The proinflammatory status, based on preoperative interleukin-6, predicts postpancreatectomy acute pancreatitis and associated postoperative pancreatic fistula after pancreaticoduodenectomy

Affiliations

The proinflammatory status, based on preoperative interleukin-6, predicts postpancreatectomy acute pancreatitis and associated postoperative pancreatic fistula after pancreaticoduodenectomy

Yuchen Ji et al. J Gastroenterol Hepatol. 2025 Jan.

Abstract

Background and aim: Early predictors of morbidity after pancreaticoduodenectomy (PD) can guide tailored postoperative management. Preoperative inflammatory data in patients who underwent PD remained poorly studied in investigating the clinical significance of predicting postpancreatectomy acute pancreatitis (PPAP) and PPAP-associated postoperative pancreatic fistula (POPF).

Methods: The clinical data of 467 patients receiving PD between January 2020 and December 2022 were retrospectively reviewed.
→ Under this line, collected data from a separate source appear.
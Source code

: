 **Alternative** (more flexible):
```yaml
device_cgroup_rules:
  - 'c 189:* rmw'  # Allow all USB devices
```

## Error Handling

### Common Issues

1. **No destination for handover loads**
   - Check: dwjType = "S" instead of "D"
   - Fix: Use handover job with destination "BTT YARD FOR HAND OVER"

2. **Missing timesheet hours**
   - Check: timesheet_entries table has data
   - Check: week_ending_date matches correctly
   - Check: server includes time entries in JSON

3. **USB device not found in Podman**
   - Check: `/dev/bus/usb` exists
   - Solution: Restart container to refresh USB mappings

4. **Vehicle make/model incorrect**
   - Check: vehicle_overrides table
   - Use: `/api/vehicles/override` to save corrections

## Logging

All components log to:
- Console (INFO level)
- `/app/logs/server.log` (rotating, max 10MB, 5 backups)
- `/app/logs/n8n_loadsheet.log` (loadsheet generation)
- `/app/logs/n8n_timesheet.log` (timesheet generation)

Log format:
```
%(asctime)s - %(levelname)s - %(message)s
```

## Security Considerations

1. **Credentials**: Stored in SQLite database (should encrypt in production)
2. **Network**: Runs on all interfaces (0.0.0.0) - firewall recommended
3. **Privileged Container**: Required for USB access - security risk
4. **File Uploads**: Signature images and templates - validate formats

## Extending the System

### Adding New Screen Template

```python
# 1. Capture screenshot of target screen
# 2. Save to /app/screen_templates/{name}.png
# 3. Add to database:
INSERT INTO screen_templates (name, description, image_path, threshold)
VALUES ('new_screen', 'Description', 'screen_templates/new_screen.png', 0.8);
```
Preoperative inflammatory data were stratified according to PPAP, and independent risk factors were analyzed. Multivariate logistic regression and subgroup analyses were conducted to compare risk factors of PPAP-associated POPF and non-PPAP-associated POPF.

Results: PPAP occurred in 17.6% of patients. The incidence of other complications increased following PPAP. Among the preoperative inflammatory factors, only interleukin-6 (IL-6) increased (P < 0.001), leading to a higher incidence of PPAP and POPF (P < 0.001; P = 0.002). The area under the curve of IL-6 in predicting PPAP was 0.71 (0.65-0.77; P < 0.001). Abnormal preoperative IL-6 levels (odds ratio [OR]: 5.01; P < 0.001), soft pancreatic texture (OR: 2.15; P = 0.007), and pathology (OR: 2.03; P = 0.012) were independent risk factors for PPAP. The subgroup analysis showed that increased IL-6 (OR: 1.01; P = 0.006) and soft pancreatic texture (OR: 2.05; P = 0.033) resulted in a higher risk of PPAP-associated POPF, while increased IL-8 (OR: 1.01; P = 0.007), older age (OR: 1.05; P = 0.008), and higher body mass index (OR: 1.12; P = 0.021) correlated with non-PPAP-associated POPF.

Conclusion: PPAP is common after PD; a high preoperative IL-6 level can predict its occurrence, in addition to associated POPF, which could be due to a preoperative proinflammatory status.

Keywords: PPAP‐associated postoperative pancreatic fistula; interleukin‐6; pancreaticoduodenectomy; postpancreatectomy acute pancreatitis; proinflammatory status.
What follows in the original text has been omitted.